As Dr Welters reported at the 2017 ASCO-SITC Clinical Immuno-Oncology Symposium, there is still an unmet medical need for treatment of advanced HPV-induced cancers. In patients with a high-grade premalignant lesion of the vulva associated with HPV16, Dr Welters and colleagues demonstrated that therapeutic vaccination with HPV16 synthetic long peptides caused successful clearance of the lesion in almost half of the patients. In addition, the vaccine (called ISA101) was correlated with the strong T-cell response. However, for the treatment of HPV16-induced cancers, timed combination of the ISA101 vaccine with standard-of-care chemotherapy is required, an approach that has proved successful in preclinical and early-phase clinical studies.
Phase 1/2 CervISA Study
For this study, metastatic and recurrent cervical cancer patients with an HPV+ tumor received 6 cycles of standard-of-care chemotherapy consisting of carboplatin/paclitaxel. In addition, 3 doses of ISA101 vaccine were given 2 weeks after the second, third, and fourth cycles. Four cohorts involving a total of 60 patients were vaccinated with various dose levels (20, 40, 100, and 300 µg per peptide), with or without pegylated interferon-alpha, which was predicted to enhance the immune response but failed to do so in the current study.
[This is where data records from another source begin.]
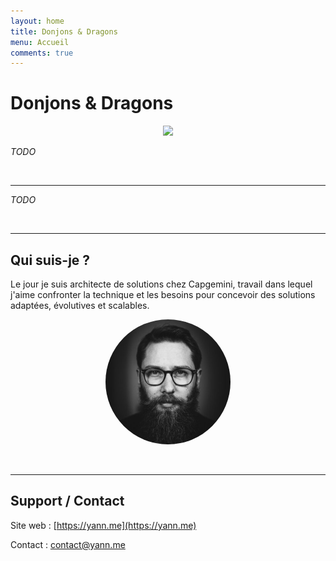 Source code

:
```yaml
---
layout: home
title: Donjons & Dragons
menu: Accueil
comments: true
---
```


# Donjons & Dragons 

<p align="center"><img src="/assets/domotique-yann-logo.png" /></p>

*TODO*

<br/>
<hr>

*TODO*

<br/>
<hr>

## Qui suis-je ?

Le jour je suis architecte de solutions chez Capgemini, travail dans lequel j'aime confronter la technique et les besoins pour concevoir des solutions adaptées, évolutives et scalables.

<p align="center"><img src="assets/profil.jpg" width="200" style="border-radius: 50%;" /></p>

<br/>
<hr>

## Support / Contact

Site web : [https://yann.me](https://yann.me)

Contact : contact@yann.me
An assay used to quantify the number of T cells secreting a cytokine after stimulation via antigen showed a “very strong T-cell response” induced by vaccination, Dr Welters reported. More importantly, she added, when compared with historical controls, the vaccine-chemotherapy combination was associated with improved clinical outcomes, especially among previously untreated patients.
Responses were observed in 69% of patients receiving first-line chemotherapy, compared with 25% of previously untreated patients. In addition, stable disease plus response was seen in 94% of patients in the first-line setting. Furthermore, tumor shrinkage was “substantial” in a large proportion of patients, said Dr Welter, who noted that historical responses to first-line treatment have ranged from 36% to 63%.
In previously untreated patients, a long-term survival benefit was also suggested by the data. Median overall survival was 16.8 months among patients receiving first-line chemotherapy versus 7.9 months for those treated in the second-line setting and beyond. Patients in the first-line setting had a 55% reduced chance of dying, said Dr Welters, compared with their previously treated counterparts (P = .011).
“Here again, overall survival seems much better than that achieved with standard treatments, for which overall survival at 24 months has not exceeded 38%,” said Dr Welter, who noted that median overall survival has not yet been reached for patients treated with the 2 highest doses. “Maturing data for higher doses might further improve the median overall survival and overall survival tail.”
The investigators also observed a strong association between robust HPV-specific T-cell responses and overall survival. There was a 62.6% lower rate of death for patients whose HPV-specific T-cell responses were above the median. Furthermore, the ISA101 effect on overall survival was independent of general immune status.
“These results indicate that the survival advantage is specifically related to the strength of the vaccine-induced T-cell response and is not due to generally better immunocompetence,” Dr Welters explained.
“The CervISA data provide a strong rationale to conduct randomized phase 2 trials,” she added. “We think that additional combinations with checkpoint blockers is also an attractive strategy.”
Study discussant Heather L. McArthur, MD, MPH, Medical Director, Breast Oncology, Cedars-Sinai Medical Center, Los Angeles, CA, called the findings “provocative” and said that data from the CervISA study suggest a role for therapeutic vaccination.
“This is the most impressive waterfall plot I’ve seen recently, if ever,” said Dr McArthur. “There are responses at every dose. And with response rates like this, I think we can expect to see future development and the vaccine being used in our clinics.”